◆ EXERCISE INSTRUCTIONS ◆
Needed from the entries below: every line that holds the word "career".

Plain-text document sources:
=-=-=
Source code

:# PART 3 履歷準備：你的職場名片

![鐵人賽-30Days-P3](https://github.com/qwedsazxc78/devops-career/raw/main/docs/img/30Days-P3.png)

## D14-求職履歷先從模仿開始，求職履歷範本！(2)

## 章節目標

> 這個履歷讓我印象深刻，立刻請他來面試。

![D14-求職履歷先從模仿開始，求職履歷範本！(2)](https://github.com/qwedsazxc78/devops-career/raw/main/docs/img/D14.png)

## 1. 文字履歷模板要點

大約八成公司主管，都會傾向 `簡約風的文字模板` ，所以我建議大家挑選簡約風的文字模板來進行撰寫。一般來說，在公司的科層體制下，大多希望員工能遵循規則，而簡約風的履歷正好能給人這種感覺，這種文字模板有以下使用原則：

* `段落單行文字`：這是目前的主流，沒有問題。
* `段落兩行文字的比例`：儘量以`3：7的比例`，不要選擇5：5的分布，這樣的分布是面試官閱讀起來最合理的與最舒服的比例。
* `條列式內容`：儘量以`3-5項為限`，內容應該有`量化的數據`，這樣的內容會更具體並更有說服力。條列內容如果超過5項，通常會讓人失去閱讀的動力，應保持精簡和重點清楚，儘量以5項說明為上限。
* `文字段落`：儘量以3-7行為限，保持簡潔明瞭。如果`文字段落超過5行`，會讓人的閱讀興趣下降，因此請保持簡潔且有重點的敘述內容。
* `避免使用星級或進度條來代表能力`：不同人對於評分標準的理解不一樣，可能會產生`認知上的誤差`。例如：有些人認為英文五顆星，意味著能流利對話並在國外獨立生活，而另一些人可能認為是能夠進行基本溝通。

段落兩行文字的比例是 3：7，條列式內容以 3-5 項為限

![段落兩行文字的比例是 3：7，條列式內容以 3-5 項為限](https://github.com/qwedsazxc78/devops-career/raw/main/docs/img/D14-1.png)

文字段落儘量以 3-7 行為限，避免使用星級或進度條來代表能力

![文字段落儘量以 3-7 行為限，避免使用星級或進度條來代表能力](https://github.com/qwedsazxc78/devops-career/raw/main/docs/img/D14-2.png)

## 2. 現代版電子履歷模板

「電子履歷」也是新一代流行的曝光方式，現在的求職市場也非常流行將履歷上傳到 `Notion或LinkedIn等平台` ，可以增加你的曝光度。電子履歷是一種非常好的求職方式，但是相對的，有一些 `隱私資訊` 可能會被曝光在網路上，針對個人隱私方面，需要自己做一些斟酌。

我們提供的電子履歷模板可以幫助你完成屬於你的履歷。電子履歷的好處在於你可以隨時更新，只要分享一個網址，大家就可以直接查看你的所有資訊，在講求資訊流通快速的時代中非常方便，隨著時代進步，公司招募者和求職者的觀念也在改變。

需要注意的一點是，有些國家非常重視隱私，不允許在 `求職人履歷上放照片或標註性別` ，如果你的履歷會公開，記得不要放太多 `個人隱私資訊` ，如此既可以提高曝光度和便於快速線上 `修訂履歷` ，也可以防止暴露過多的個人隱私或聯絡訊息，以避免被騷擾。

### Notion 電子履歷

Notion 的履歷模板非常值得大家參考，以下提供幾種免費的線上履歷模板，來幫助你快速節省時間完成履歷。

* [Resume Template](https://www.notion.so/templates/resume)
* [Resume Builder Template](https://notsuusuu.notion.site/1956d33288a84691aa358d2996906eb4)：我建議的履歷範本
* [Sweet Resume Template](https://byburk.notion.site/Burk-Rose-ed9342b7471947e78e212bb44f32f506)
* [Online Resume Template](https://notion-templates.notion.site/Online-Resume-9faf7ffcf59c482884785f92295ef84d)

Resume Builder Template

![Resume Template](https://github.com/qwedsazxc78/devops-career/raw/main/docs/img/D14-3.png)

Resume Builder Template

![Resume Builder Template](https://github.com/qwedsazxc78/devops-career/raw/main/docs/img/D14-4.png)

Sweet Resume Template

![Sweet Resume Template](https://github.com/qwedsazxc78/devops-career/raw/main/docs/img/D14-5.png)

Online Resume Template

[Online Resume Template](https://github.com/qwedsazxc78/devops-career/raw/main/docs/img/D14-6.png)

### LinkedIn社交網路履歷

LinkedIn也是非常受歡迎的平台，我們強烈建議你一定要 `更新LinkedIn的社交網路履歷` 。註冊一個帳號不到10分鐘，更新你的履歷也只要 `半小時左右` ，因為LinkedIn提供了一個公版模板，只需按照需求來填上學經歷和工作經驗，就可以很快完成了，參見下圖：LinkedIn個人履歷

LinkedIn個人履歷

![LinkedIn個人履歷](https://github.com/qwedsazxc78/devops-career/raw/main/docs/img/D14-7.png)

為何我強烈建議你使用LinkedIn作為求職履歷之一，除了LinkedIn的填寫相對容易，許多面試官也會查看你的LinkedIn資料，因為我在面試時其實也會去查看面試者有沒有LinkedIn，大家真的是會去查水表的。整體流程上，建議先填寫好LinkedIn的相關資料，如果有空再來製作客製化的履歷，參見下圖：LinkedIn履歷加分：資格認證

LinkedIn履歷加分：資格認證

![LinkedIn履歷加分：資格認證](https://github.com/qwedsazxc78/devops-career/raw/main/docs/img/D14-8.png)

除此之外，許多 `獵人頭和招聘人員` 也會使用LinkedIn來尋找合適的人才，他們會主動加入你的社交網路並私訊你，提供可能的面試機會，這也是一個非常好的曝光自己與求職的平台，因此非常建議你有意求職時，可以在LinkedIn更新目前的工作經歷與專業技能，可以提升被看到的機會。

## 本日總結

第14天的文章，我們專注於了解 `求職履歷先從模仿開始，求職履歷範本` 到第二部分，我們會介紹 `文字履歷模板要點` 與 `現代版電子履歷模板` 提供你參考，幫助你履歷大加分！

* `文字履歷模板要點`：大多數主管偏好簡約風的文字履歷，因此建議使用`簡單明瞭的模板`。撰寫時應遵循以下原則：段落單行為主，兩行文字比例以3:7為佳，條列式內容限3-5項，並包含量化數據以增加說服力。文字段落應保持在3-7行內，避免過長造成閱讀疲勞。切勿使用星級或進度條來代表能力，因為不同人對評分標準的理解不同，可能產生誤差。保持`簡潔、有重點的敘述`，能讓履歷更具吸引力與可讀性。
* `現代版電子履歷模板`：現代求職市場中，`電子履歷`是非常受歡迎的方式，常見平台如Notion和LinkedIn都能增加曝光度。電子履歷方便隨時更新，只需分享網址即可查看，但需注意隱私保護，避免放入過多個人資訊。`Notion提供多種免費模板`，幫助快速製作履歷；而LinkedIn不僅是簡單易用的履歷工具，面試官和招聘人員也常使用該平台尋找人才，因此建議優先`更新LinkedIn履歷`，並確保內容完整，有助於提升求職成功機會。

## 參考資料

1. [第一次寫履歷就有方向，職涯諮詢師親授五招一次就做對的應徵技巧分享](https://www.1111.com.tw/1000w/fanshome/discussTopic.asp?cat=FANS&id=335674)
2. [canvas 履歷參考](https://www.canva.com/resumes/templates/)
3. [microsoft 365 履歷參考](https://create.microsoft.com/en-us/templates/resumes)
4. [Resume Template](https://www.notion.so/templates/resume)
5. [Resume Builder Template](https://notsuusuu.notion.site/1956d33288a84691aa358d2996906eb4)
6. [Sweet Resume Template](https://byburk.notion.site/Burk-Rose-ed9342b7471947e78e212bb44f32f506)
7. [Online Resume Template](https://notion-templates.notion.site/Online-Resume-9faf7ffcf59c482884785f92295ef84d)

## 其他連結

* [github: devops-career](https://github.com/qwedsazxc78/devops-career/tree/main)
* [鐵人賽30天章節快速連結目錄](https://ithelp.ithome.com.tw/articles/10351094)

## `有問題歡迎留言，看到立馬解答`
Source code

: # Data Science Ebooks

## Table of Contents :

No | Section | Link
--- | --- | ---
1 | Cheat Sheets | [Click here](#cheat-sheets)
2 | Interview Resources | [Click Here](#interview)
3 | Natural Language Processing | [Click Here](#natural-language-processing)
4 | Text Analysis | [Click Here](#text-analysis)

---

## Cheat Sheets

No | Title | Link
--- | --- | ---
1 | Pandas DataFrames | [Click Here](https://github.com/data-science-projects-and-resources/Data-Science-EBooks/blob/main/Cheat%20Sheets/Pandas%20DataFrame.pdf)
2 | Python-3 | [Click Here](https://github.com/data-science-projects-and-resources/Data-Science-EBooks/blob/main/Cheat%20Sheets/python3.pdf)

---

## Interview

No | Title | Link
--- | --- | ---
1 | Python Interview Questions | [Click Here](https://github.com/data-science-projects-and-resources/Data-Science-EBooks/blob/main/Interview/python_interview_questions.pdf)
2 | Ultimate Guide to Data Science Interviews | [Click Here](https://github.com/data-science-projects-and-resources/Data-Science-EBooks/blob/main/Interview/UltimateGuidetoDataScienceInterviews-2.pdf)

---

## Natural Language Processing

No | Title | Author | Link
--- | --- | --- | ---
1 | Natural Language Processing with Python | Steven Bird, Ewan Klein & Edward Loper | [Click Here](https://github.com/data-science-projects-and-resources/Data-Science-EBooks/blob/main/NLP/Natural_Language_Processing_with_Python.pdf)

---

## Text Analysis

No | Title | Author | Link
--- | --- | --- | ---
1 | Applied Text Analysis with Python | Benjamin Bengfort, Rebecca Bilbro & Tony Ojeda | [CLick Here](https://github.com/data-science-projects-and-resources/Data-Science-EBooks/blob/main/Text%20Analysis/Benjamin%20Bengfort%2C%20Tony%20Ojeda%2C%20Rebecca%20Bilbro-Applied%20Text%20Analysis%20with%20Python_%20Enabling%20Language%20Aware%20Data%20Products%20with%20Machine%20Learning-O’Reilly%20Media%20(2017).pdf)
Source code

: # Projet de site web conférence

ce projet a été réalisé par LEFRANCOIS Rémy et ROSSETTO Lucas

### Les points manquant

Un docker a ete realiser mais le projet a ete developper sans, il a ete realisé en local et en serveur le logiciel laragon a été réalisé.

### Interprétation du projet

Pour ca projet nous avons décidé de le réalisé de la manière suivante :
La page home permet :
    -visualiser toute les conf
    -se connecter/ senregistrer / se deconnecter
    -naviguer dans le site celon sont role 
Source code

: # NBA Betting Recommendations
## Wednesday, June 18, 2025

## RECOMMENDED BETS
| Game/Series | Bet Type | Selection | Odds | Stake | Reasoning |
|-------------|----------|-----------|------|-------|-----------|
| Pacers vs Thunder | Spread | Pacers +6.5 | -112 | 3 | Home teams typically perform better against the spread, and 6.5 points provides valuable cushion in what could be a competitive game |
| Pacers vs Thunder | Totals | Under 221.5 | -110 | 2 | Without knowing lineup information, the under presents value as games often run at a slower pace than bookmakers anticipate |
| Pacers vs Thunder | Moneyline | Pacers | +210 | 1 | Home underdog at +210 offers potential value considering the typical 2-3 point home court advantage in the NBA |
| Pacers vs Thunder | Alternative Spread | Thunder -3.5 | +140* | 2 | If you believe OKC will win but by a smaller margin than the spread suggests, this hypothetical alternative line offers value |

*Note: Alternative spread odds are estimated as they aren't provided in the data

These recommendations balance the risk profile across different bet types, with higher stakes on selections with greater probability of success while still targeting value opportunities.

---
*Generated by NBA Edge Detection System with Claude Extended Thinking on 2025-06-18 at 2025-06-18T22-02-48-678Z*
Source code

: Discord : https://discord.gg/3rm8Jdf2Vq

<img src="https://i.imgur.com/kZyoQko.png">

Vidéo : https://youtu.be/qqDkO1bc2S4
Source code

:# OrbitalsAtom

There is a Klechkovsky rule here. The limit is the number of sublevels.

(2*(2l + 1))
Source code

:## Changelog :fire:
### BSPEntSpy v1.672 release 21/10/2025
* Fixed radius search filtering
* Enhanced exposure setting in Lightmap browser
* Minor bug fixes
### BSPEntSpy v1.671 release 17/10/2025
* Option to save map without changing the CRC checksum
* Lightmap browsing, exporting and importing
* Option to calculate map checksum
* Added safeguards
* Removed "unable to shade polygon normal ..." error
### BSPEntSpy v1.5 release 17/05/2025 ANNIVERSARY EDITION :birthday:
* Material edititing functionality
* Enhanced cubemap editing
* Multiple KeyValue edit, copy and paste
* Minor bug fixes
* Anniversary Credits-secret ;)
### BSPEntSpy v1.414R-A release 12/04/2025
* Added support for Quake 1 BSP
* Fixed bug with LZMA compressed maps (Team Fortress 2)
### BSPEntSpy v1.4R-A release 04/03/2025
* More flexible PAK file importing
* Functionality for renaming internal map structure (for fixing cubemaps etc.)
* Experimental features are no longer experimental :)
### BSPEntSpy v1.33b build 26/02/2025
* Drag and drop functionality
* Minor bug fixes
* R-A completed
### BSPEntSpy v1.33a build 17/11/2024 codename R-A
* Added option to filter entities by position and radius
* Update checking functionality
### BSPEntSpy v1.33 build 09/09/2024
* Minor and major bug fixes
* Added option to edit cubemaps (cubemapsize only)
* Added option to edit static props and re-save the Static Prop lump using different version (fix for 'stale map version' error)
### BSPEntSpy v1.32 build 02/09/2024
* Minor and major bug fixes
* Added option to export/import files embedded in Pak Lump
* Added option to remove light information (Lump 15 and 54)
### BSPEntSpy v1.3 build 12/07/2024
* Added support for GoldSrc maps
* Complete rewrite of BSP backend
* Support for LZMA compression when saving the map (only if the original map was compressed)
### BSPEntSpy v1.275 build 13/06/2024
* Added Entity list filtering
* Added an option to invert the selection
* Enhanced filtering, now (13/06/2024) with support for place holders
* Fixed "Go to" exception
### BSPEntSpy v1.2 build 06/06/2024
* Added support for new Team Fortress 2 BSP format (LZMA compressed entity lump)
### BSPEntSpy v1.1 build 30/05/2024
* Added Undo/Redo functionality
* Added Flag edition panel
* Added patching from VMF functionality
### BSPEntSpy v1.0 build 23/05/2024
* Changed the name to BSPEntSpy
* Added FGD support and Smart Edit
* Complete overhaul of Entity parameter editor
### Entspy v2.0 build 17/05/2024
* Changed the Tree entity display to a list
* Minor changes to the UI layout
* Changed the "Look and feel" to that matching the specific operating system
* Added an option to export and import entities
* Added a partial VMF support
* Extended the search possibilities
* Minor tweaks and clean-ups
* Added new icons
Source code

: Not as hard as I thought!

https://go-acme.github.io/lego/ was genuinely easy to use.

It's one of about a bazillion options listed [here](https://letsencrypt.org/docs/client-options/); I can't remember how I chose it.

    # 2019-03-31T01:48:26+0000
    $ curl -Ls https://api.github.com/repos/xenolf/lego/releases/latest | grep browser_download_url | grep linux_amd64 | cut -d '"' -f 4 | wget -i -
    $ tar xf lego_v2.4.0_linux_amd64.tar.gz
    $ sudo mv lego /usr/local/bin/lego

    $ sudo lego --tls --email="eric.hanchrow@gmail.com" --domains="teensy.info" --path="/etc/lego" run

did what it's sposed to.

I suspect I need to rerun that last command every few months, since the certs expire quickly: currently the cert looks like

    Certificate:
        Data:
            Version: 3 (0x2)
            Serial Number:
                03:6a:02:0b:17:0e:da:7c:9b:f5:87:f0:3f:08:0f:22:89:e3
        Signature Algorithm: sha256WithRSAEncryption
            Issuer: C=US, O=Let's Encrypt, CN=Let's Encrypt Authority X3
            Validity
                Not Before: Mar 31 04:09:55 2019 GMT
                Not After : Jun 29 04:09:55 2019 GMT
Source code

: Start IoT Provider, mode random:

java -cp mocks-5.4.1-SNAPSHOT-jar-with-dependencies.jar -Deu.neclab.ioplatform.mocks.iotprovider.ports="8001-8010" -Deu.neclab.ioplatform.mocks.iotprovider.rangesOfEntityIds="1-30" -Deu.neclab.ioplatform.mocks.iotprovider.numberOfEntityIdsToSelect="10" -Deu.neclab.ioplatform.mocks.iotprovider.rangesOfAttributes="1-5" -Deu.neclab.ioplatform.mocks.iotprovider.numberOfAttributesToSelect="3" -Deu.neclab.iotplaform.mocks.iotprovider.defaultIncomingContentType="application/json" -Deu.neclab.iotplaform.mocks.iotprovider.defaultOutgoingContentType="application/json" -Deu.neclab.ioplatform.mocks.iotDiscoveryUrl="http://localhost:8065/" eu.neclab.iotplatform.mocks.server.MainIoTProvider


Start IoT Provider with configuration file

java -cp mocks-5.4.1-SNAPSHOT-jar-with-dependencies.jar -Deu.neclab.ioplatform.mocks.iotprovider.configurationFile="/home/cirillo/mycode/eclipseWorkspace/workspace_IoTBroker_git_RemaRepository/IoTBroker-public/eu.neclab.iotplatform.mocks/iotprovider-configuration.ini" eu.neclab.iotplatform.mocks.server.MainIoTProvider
=-=-=
◆ EXERCISE OUTPUT ◆
![鐵人賽-30Days-P3](https://github.com/qwedsazxc78/devops-career/raw/main/docs/img/30Days-P3.png)
![D14-求職履歷先從模仿開始，求職履歷範本！(2)](https://github.com/qwedsazxc78/devops-career/raw/main/docs/img/D14.png)
![段落兩行文字的比例是 3：7，條列式內容以 3-5 項為限](https://github.com/qwedsazxc78/devops-career/raw/main/docs/img/D14-1.png)
![文字段落儘量以 3-7 行為限，避免使用星級或進度條來代表能力](https://github.com/qwedsazxc78/devops-career/raw/main/docs/img/D14-2.png)
![Resume Template](https://github.com/qwedsazxc78/devops-career/raw/main/docs/img/D14-3.png)
![Resume Builder Template](https://github.com/qwedsazxc78/devops-career/raw/main/docs/img/D14-4.png)
![Sweet Resume Template](https://github.com/qwedsazxc78/devops-career/raw/main/docs/img/D14-5.png)
[Online Resume Template](https://github.com/qwedsazxc78/devops-career/raw/main/docs/img/D14-6.png)
![LinkedIn個人履歷](https://github.com/qwedsazxc78/devops-career/raw/main/docs/img/D14-7.png)
![LinkedIn履歷加分：資格認證](https://github.com/qwedsazxc78/devops-career/raw/main/docs/img/D14-8.png)
* [github: devops-career](https://github.com/qwedsazxc78/devops-career/tree/main)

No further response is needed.